Crítica: Invernadero

Publicada en Time Out Madrid el 2 de marzo de 2015

Harold Pinter es muy grande. Cuando ves una obra como Invernadero comprendes que le dieran el Nobel de Literatura. Y eso que es un autor que tiene la facultad de desaparecer, en el sentido de que sus textos no contienen grandes florituras literarias, fuegos de artificio lingüísticos o frases de las que te apuntas en el dorso de la mano para pasarlas luego en casa al cuaderno de citas. Sin embargo, todo lo de Pinter es pinteriano hasta la médula. Nadie como él propone una situación y la desarrolla así con unos personajes aparentemente normales.

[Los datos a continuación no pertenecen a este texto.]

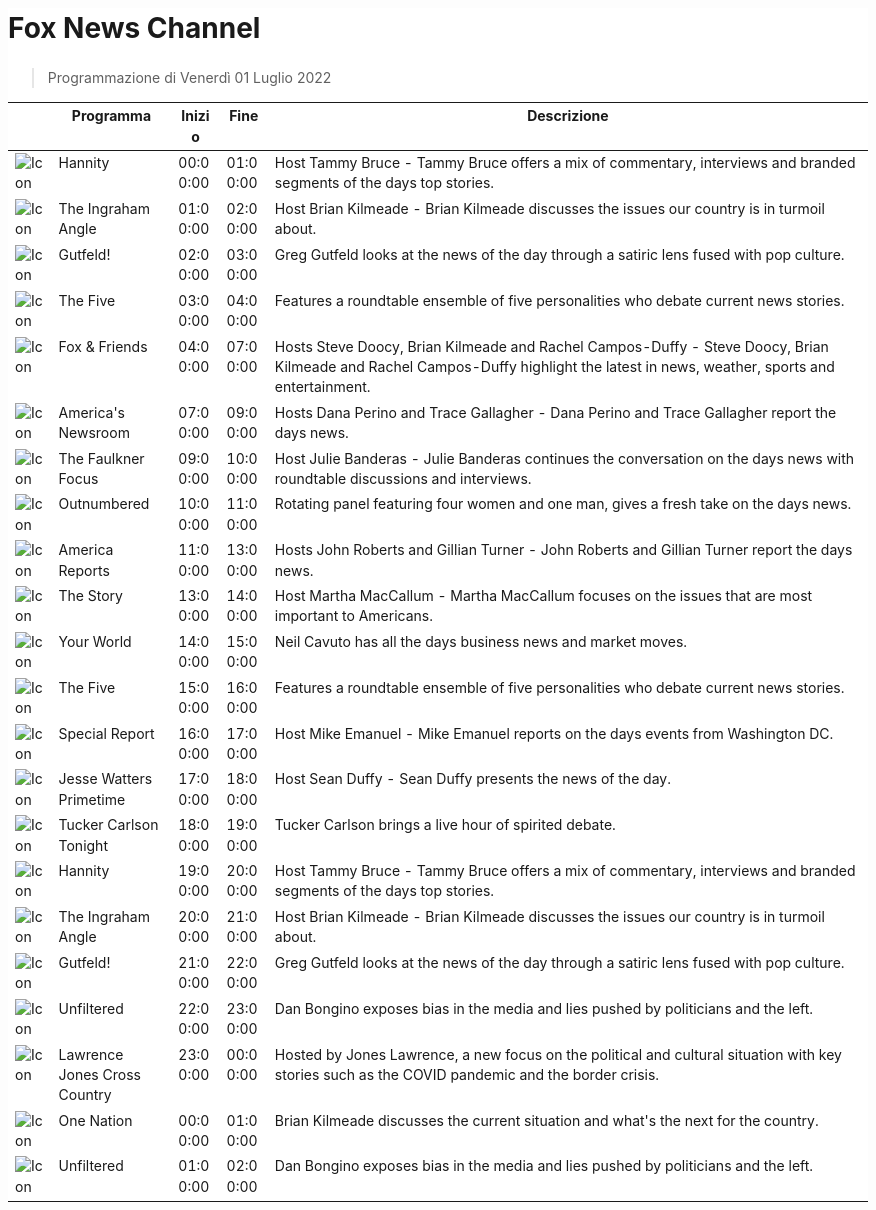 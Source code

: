 # Fox News Channel
> Programmazione di Venerdì 01 Luglio 2022

||Programma|Inizio|Fine|Descrizione|
|---|---|---|---|---|
|![Icon](https://guidatv.sky.it/uuid/1e127ea7-eabe-4807-9223-6ccc0d7dbbba/cover?md5ChecksumParam=4db84921f01c7baa796efc6882c47ed9)|Hannity|00:00:00|01:00:00|Host Tammy Bruce - Tammy Bruce offers a mix of commentary, interviews and branded segments of the days top stories.
|![Icon](https://guidatv.sky.it/uuid/2d4c6fcb-9b24-4e7c-bdc7-d058ef5d5b40/cover?md5ChecksumParam=cf03b9ad258f0a1d256dcb5928712401)|The Ingraham Angle|01:00:00|02:00:00|Host Brian Kilmeade - Brian Kilmeade discusses the issues our country is in turmoil about.
|![Icon](https://guidatv.sky.it/uuid/17ba3ea2-ea0c-46b0-90b5-c2a4a3eea41c/cover?md5ChecksumParam=f23115ed59ac614334d8337936cea0a9)|Gutfeld!|02:00:00|03:00:00|Greg Gutfeld looks at the news of the day through a satiric lens fused with pop culture.
|![Icon](https://guidatv.sky.it/uuid/01dd040e-4e0b-46ff-abde-a402401d64ba/cover?md5ChecksumParam=9329dd932cdadf9900d74cf7852803d1)|The Five|03:00:00|04:00:00|Features a roundtable ensemble of five personalities who debate current news stories.
|![Icon](https://guidatv.sky.it/uuid/00d704df-5bcf-448e-85f5-844bd02094ea/cover?md5ChecksumParam=2c06fa2ea09852606a462604817271f0)|Fox &amp; Friends|04:00:00|07:00:00|Hosts Steve Doocy, Brian Kilmeade and Rachel Campos-Duffy - Steve Doocy, Brian Kilmeade and Rachel Campos-Duffy highlight the latest in news, weather, sports and entertainment.
|![Icon](https://guidatv.sky.it/uuid/29abe5c5-be40-466e-9d44-52eaeadc370d/cover?md5ChecksumParam=08354c79a36e6b993fdaa3b790e644ae)|America&#039;s Newsroom|07:00:00|09:00:00|Hosts Dana Perino and Trace Gallagher - Dana Perino and Trace Gallagher report the days news.
|![Icon](https://guidatv.sky.it/uuid/4f8e5000-ecfa-41d3-9da0-f3e232dcbe83/cover?md5ChecksumParam=af652d2507cbc35801f6221b2f2d0775)|The Faulkner Focus|09:00:00|10:00:00|Host Julie Banderas - Julie Banderas continues the conversation on the days news with roundtable discussions and interviews.
|![Icon](https://guidatv.sky.it/uuid/5bd28b47-d6c0-42e4-954a-c863e54a7cb0/cover?md5ChecksumParam=185e12f7f78aad4e8531a23200d73a27)|Outnumbered|10:00:00|11:00:00|Rotating panel featuring four women and one man, gives a fresh take on the days news.
|![Icon](https://guidatv.sky.it/uuid/0fa48992-755f-4e0a-a508-51bba35c02bb/cover?md5ChecksumParam=f25f171449cdac725e68708a9307fe36)|America Reports|11:00:00|13:00:00|Hosts John Roberts and Gillian Turner - John Roberts and Gillian Turner report the days news.
|![Icon](https://guidatv.sky.it/uuid/046c4510-a2b8-44b9-94fa-85ddaecc4bb6/cover?md5ChecksumParam=a720921eabe958d104353cda28b11daa)|The Story|13:00:00|14:00:00|Host Martha MacCallum - Martha MacCallum focuses on the issues that are most important to Americans.
|![Icon](https://guidatv.sky.it/uuid/1b428039-f73d-4751-9a14-46438cd0d5fc/cover?md5ChecksumParam=7ee84a99805b6dd6cdc426e852c7257a)|Your World|14:00:00|15:00:00|Neil Cavuto has all the days business news and market moves.
|![Icon](https://guidatv.sky.it/uuid/01dd040e-4e0b-46ff-abde-a402401d64ba/cover?md5ChecksumParam=9329dd932cdadf9900d74cf7852803d1)|The Five|15:00:00|16:00:00|Features a roundtable ensemble of five personalities who debate current news stories.
|![Icon](https://guidatv.sky.it/uuid/0ee77c4e-13ee-45de-9c5a-9dbec565a3c1/cover?md5ChecksumParam=2fec7ad2a28299e02dda71d6b3e27ab4)|Special Report|16:00:00|17:00:00|Host Mike Emanuel - Mike Emanuel reports on the days events from Washington DC.
|![Icon](https://guidatv.sky.it/uuid/1445ddd4-47dd-4298-8dff-186b97d9da36/cover?md5ChecksumParam=039d65d2736a8453158c24e6ddcaffdd)|Jesse Watters Primetime|17:00:00|18:00:00|Host Sean Duffy - Sean Duffy presents the news of the day.
|![Icon](https://guidatv.sky.it/uuid/0a11beba-ccd5-4a6a-bf69-74a40f24452c/cover?md5ChecksumParam=314ae6500f4e1cc7490b739dfac72ef4)|Tucker Carlson Tonight|18:00:00|19:00:00|Tucker Carlson brings a live hour of spirited debate.
|![Icon](https://guidatv.sky.it/uuid/1e127ea7-eabe-4807-9223-6ccc0d7dbbba/cover?md5ChecksumParam=4db84921f01c7baa796efc6882c47ed9)|Hannity|19:00:00|20:00:00|Host Tammy Bruce - Tammy Bruce offers a mix of commentary, interviews and branded segments of the days top stories.
|![Icon](https://guidatv.sky.it/uuid/2d4c6fcb-9b24-4e7c-bdc7-d058ef5d5b40/cover?md5ChecksumParam=cf03b9ad258f0a1d256dcb5928712401)|The Ingraham Angle|20:00:00|21:00:00|Host Brian Kilmeade - Brian Kilmeade discusses the issues our country is in turmoil about.
|![Icon](https://guidatv.sky.it/uuid/17ba3ea2-ea0c-46b0-90b5-c2a4a3eea41c/cover?md5ChecksumParam=f23115ed59ac614334d8337936cea0a9)|Gutfeld!|21:00:00|22:00:00|Greg Gutfeld looks at the news of the day through a satiric lens fused with pop culture.
|![Icon](https://guidatv.sky.it/uuid/290eafb6-6cfc-488d-a7f7-f8085c84fb7e/cover?md5ChecksumParam=89953752f7a43b396d669e53195a9540)|Unfiltered|22:00:00|23:00:00|Dan Bongino exposes bias in the media and lies pushed by politicians and the left.
|![Icon](https://guidatv.sky.it/uuid/87ce41d5-ba08-4b06-8b50-9b8fed420366/cover?md5ChecksumParam=7ed88131db48f32abac9032b213539ad)|Lawrence Jones Cross Country|23:00:00|00:00:00|Hosted by Jones Lawrence, a new focus on the political and cultural situation with key stories such as the COVID pandemic and the border crisis.
|![Icon](https://guidatv.sky.it/uuid/26470550-efaa-4e2b-aa19-ab1c0fe85ae1/cover?md5ChecksumParam=18b13942a8c9bd88683dd70fd71d9e1a)|One Nation|00:00:00|01:00:00|Brian Kilmeade discusses the current situation and what&#039;s the next for the country.
|![Icon](https://guidatv.sky.it/uuid/290eafb6-6cfc-488d-a7f7-f8085c84fb7e/cover?md5ChecksumParam=89953752f7a43b396d669e53195a9540)|Unfiltered|01:00:00|02:00:00|Dan Bongino exposes bias in the media and lies pushed by politicians and the left.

Y cuando termina la obra, como ocurre en Invernadero, te quedas un ratito absorto pensando en lo que acaba de suceder. El juego de muñecas rusas sucede a la sordina, mientras disfrutas la función tranquilamente, y al final comprendes que esa particularidad esconde una generalidad escalofriante.

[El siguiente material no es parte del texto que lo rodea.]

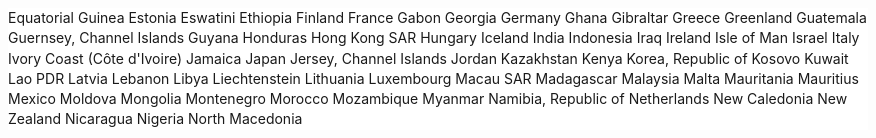 Equatorial Guinea
Estonia
Eswatini
Ethiopia
Finland
France
Gabon
Georgia
Germany
Ghana
Gibraltar
Greece
Greenland
Guatemala
Guernsey, Channel Islands
Guyana
Honduras
Hong Kong SAR
Hungary
Iceland
India
Indonesia
Iraq
Ireland
Isle of Man
Israel
Italy
Ivory Coast (Côte d'Ivoire)
Jamaica
Japan
Jersey, Channel Islands
Jordan
Kazakhstan
Kenya
Korea, Republic of
Kosovo
Kuwait
Lao PDR
Latvia
Lebanon
Libya
Liechtenstein
Lithuania
Luxembourg
Macau SAR
Madagascar
Malaysia
Malta
Mauritania
Mauritius
Mexico
Moldova
Mongolia
Montenegro
Morocco
Mozambique
Myanmar
Namibia, Republic of
Netherlands
New Caledonia
New Zealand
Nicaragua
Nigeria
North Macedonia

El invernadero del título es un lugar que parece ser una institución de reposo para enfermos, una especie de sanatorio en el que los internos no tienen nombre, son números. A través de las escenas, claramente identificadas por un giro de decorado (literalmente), conocemos al personal directivo del sitio y a alguno de los que llaman personal subalterno. Es día de Navidad y el director es informado de dos hechos insólitos que trastocan absolutamente todo el normal funcionamiento del establecimiento: ha muerto un paciente y otra ha dado a luz. Una muerte y un nacimiento solapados. Terrible. Principio y fin de la vida que nadie sabe cómo manejar certeramente, aunque habrá quien sepa aprovechar la ocasión cual buitre apostado en una roca en espera de la carroña.

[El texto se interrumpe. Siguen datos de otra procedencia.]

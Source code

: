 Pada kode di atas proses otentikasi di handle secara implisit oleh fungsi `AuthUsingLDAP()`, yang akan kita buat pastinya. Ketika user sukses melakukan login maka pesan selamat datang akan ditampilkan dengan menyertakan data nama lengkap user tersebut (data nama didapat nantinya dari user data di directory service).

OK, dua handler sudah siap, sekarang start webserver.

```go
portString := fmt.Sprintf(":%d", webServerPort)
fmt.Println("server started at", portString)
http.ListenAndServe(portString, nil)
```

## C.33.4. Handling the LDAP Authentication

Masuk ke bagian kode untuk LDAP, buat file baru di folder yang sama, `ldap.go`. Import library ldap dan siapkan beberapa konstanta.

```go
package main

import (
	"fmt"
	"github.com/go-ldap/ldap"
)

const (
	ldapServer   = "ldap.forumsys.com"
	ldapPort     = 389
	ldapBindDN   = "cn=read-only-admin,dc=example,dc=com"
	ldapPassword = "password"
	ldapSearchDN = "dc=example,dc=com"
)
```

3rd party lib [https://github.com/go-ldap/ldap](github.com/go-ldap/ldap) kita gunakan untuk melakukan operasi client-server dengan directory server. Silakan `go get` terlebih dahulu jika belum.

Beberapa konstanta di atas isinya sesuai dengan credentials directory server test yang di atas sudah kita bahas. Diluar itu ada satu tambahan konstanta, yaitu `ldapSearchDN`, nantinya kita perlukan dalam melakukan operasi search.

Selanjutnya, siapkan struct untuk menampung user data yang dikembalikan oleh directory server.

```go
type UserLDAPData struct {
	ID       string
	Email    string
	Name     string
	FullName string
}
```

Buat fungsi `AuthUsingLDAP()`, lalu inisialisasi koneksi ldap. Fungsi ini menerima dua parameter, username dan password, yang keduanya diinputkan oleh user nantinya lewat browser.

Toda la obra está atravesada por una fina mordacidad que se reparten a partes iguales los tres protagonistas: Gonzalo de Castro, como director de la institución, y Tristán Ulloa y Jorge Usón, como personas de su confianza (aunque esto de la confianza como viene se va, es totalmente interesada). De Castro y Usón se llevan de calle al público porque ponen la parte cómica, pero todos nos sentimos incómodamente inquietos con un Tristán Ulloa frío como un iceberg, con toda su parte sumergida incluida. Los tres hacen su papel rayando en la perfección, aunque Gonzalo de Castro a ratos está exagerado en su histeria exacerbada por la situación que él mismo dota de una gravedad incomprensible. Quizás todos están subrayando un poco su rol por orden del director y eso, a veces, los hace menos personas y más caricaturas de sí mismos. Pero insisto, los tres están fenomenal.

También están muy bien, en sus cortas apariciones, Javivi Gil Valle, Ricardo Moya y Carlos Martos. De Isabelle Stoffel no diré nada, porque creo que no es la actriz para este personaje. Yo no me la creo, pero es, como todo, una percepción personal. Por lo demás, el montaje es pulcro y ambicioso sin querer dejar la impronta en la dirección. Mario Gas ha optado por ponerse al servicio del texto y de los actores. Eso sí, la presencia de la escenografía (de Juan Sanz y Miguel Ángel Coso) es notable, adquiere una gran visibilidad contribuyendo tanto a la funcionalidad que le requiere el montaje como a la sublimación metafórica que plantea una función ciertamente inquietante, donde las burocracias que nos manejan a diario dejan aflorar su intrínseca perversidad. El hombre, ya se sabe, es un lobo para el hombre. Sencillo.